Tenían que encontrar pronto al gitano.

Cuando Omar regresó de Madrid, Milus y Munatas, le esperaban con buenas noticias. El león, en cuanto vio las expresiones de sus caras, pensó que Gitano se acordó por fin del nombre del joven perdedor, que tendrían un rastro nuevo qué seguir. Del nombre del hombre con mala suerte que salió de la timba acompañando a Alfredo Reijó, que llevaba en los bolsillos mucho dinero y un pasaje a Tánger, a la vida.

Antes de partir hacia Madrid, el viejo gitano les dio algunos datos nuevos. El dinero que le ofrecía Omar era un importante aliciente para que su memoria hiciera un esfuerzo. Les dijo que mientras el ganador acabó bastante borracho, el otro parecía sobrio. Por eso se ofreció a acompañarlo. La salida fue tensa, dejar a deber mucho dinero imposibilitaba una despedida amigable, y algunas navajas sacaron sus hojas amenazantes. Solo la intervención del dueño del local y sus secuaces, impidió que corriera la sangre. Al perdedor se le dejó ir, pero con una semana de plazo para saldar la deuda. Vigilarían todos sus movimientos, y pobre de él si intentaba abandonar la ciudad. El viejo trató de recordar a los otros asistentes, y les puso rostro, pero no nombre. Sabía seguro que uno de ellos estaba muerto y dos más en la cárcel. Del resto no tenía ni idea.
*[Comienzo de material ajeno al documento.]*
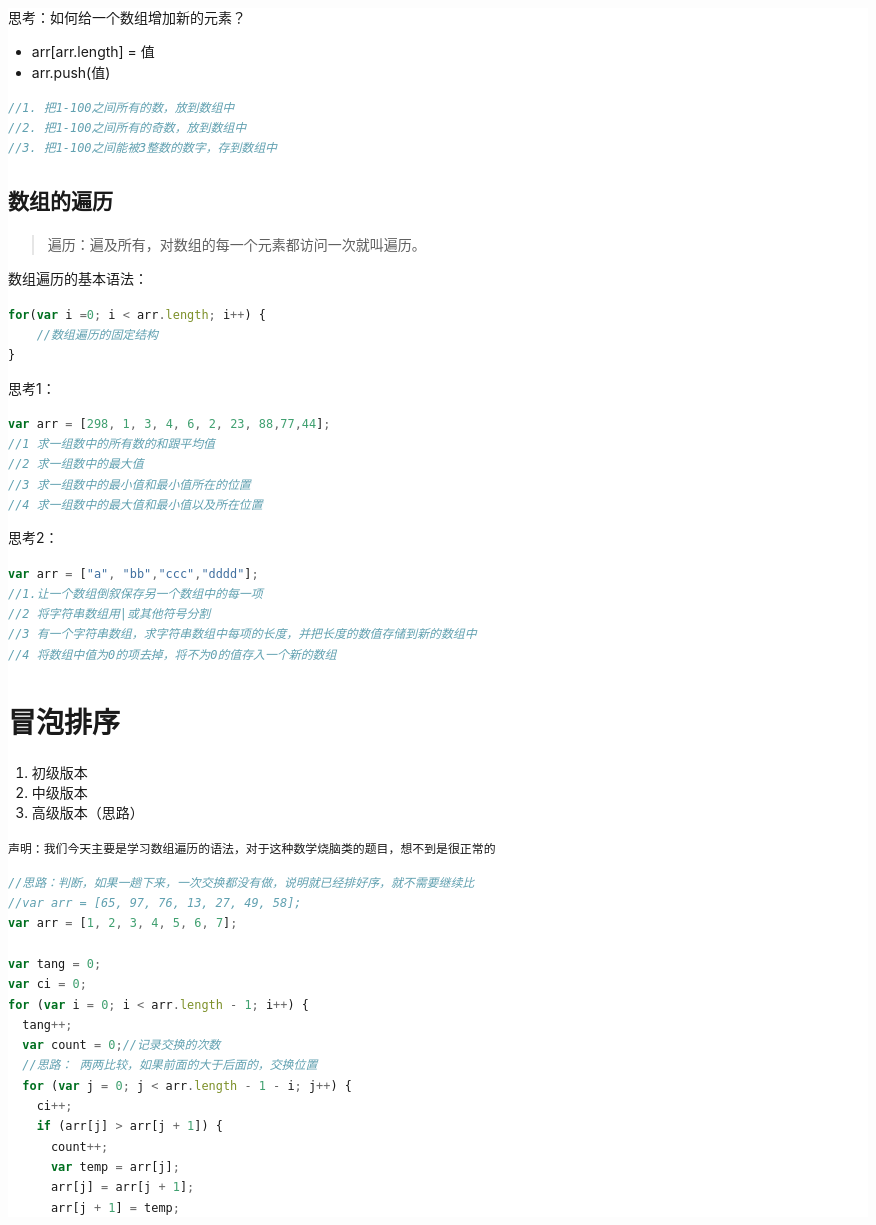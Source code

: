 思考：如何给一个数组增加新的元素？

- arr[arr.length] = 值
- arr.push(值)

```javascript
//1. 把1-100之间所有的数，放到数组中
//2. 把1-100之间所有的奇数，放到数组中
//3. 把1-100之间能被3整数的数字，存到数组中
```

## 数组的遍历

> 遍历：遍及所有，对数组的每一个元素都访问一次就叫遍历。

数组遍历的基本语法：

```javascript
for(var i =0; i < arr.length; i++) {
	//数组遍历的固定结构
}
```

思考1：

```javascript
var arr = [298, 1, 3, 4, 6, 2, 23, 88,77,44];
//1 求一组数中的所有数的和跟平均值
//2 求一组数中的最大值
//3 求一组数中的最小值和最小值所在的位置
//4 求一组数中的最大值和最小值以及所在位置
```

思考2：

```javascript
var arr = ["a", "bb","ccc","dddd"];
//1.让一个数组倒叙保存另一个数组中的每一项
//2 将字符串数组用|或其他符号分割
//3 有一个字符串数组，求字符串数组中每项的长度，并把长度的数值存储到新的数组中
//4 将数组中值为0的项去掉，将不为0的值存入一个新的数组
```

# 冒泡排序

1. 初级版本
2. 中级版本
3. 高级版本（思路）

`声明：我们今天主要是学习数组遍历的语法，对于这种数学烧脑类的题目，想不到是很正常的`

```javascript
//思路：判断，如果一趟下来，一次交换都没有做，说明就已经排好序，就不需要继续比
//var arr = [65, 97, 76, 13, 27, 49, 58];
var arr = [1, 2, 3, 4, 5, 6, 7];

var tang = 0;
var ci = 0;
for (var i = 0; i < arr.length - 1; i++) {
  tang++;
  var count = 0;//记录交换的次数
  //思路： 两两比较，如果前面的大于后面的，交换位置
  for (var j = 0; j < arr.length - 1 - i; j++) {
    ci++;
    if (arr[j] > arr[j + 1]) {
      count++;
      var temp = arr[j];
      arr[j] = arr[j + 1];
      arr[j + 1] = temp;
```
Omar se podía imaginar lo que pasó después de que los dos falangistas abandonaran el local. Un educado y borracho joven, con los bolsillos llenos de dinero y de un futuro prometedor, acompañado de alguien con el alma negra y siete días como futuro. Seguro que antes de salir, el Reijó que él conoció, ya lo tenía todo planeado, que ya sabía cómo podía evitar acabar cosido a puñaladas. Omar ignoraba cómo lo hizo y cómo se deshizo del cuerpo. Quizás lo asesinó en un callejón oscuro y lo lanzó al río después de vaciarle los bolsillos, o quizás fue un accidente, pero no le cabía ninguna duda de que el hombre con el que hacía negocios en Tánger, era muy capaz de hacer algo así. Tampoco tenía idea de cómo le había dado esquinazo a sus acreedores. Lo que estaba claro es que abandonó Sevilla aquella misma noche. Por medio de las fotos, él mismo había comprobado que los dos hombres se parecían mucho físicamente. No le tuvo que resultar difícil al falso Reijó viajar con documentación ajena, y menos si le dio tiempo a ir a recoger su uniforme falangista y viajar enfundado en él. El Alfredo Reijó que él conoció en Tánger, era espabilado, astuto, se desenvolvía bien en según qué ambientes. Durante un tiempo se hizo pasar por comerciante cuando su verdadera misión era vigilar a los republicanos españoles exiliados en Tánger, que tenían el Zoco Chico como centro de operaciones. Le resultaba fácil hacerse pasar por quién no era.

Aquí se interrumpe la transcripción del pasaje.